A Race for Real Sailors
"In the summer of 1920, many Canadian fishermen following the America's Cup series were frustrated. Every time the wind breezed up, the organizers called off the race. These are contests for men in whites and boats with tender hulls, they muttered in the taverns of Halifax and Lunenburg. Why not show these fancy yachtsmen what the last of the working schooners, manned by genuine salts, can do? A Nova Scotia newspaper donated a trophy and threw down the gauntlet to the seamen of New England, challenging them to meet the Maritimes' best in a "race for real sailors." And so the International Fishermen's Cup was born.

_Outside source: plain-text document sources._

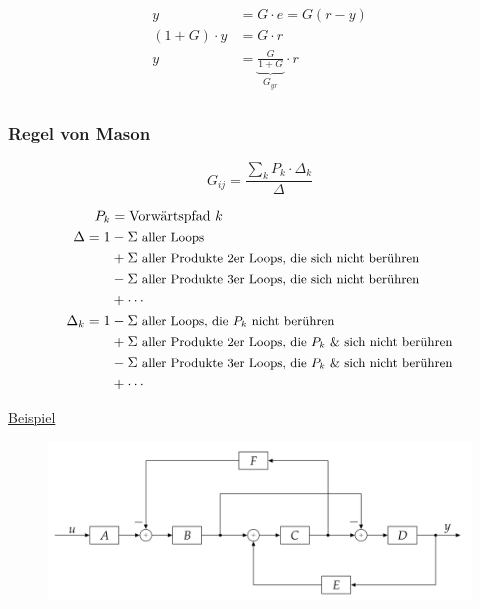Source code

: \documentclass[
  10pt,
  a4paper,
  twocolumn]{article}
\numberwithin{equation}{section}
\begin{document}
\[
\begin{split}
y &= G\cdot e = G(r-y)\\
(1+G)\cdot y &= G\cdot r \\
y &= \underbrace{\frac{G}{1+G}}_{G_{yr}} \cdot r\\
\end{split}
\]

\hypertarget{regel-von-mason}{%
\subsubsection{Regel von Mason}\label{regel-von-mason}}

\[
G_{ij} = \frac{\sum_k P_k\cdot\Delta_k}{\Delta}
\]

\[
\begin{split}
P_k &= \text{Vorwärtspfad } k\\
\Delta = 1 &- \small{\Sigma\text{ aller Loops}} \\
           &+ \small{\Sigma\text{ aller Produkte 2er Loops, die sich nicht berühren}} \\
           &- \small{\Sigma\text{ aller Produkte 3er Loops, die sich nicht berühren}} \\
           &+ \cdots \\
\Delta_k = 1 &- \small{\Sigma\text{ aller Loops, die $P_k$ nicht berühren}} \\
             &+ \small{\Sigma\text{ aller Produkte 2er Loops, die $P_k$ \& sich nicht berühren}} \\
             &- \small{\Sigma\text{ aller Produkte 3er Loops, die $P_k$ \& sich nicht berühren}} \\
             &+ \cdots \\
\end{split}
\]

\ul{Beispiel}

\begin{figure}[H]

{\centering \includegraphics{images/paste-65.png}

}

\end{figure}
\end{document}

Exhaustively researched in archives in both the U. S. and Canada, A Race for Real Sailors is a vibrant history of the Fishermen's Cup series, which dominated sporting headlines between the two world wars. Here are the incidents and drama of each race and the almost living personalities of the schooners that contested them: the Delawana and the Esperanto, the Columbia and the Gertrude L. Thebaud, and dominating them all the Bluenose, the big brute from Lunenburg whose image shines on the Canadian dime to this day. Vying for the spotlight are the boats' larger-than-life skippers, among them Marty Welch, the hard-charging American who first took the cup; Ben Pine, the Gloucester scrap dealer whose passion kept the races afloat when they seemed destined to fade away; and the irascible, impossible Angus Walters, master of the Bluenose, who repeatedly broke American hearts but whose own heart was broken by Canada's refusal to come to the rescue of his beloved vessel.
The stirring and poignant tale is illustrated with 51 historical photographs and five maps, rounded out by a glossary of sailing terms and an appendix of the ever-changing race rules. This is a story that will keep even confirmed landlubbers pegged to their seats, a tale of iron men and wooden ships whose time will never come again".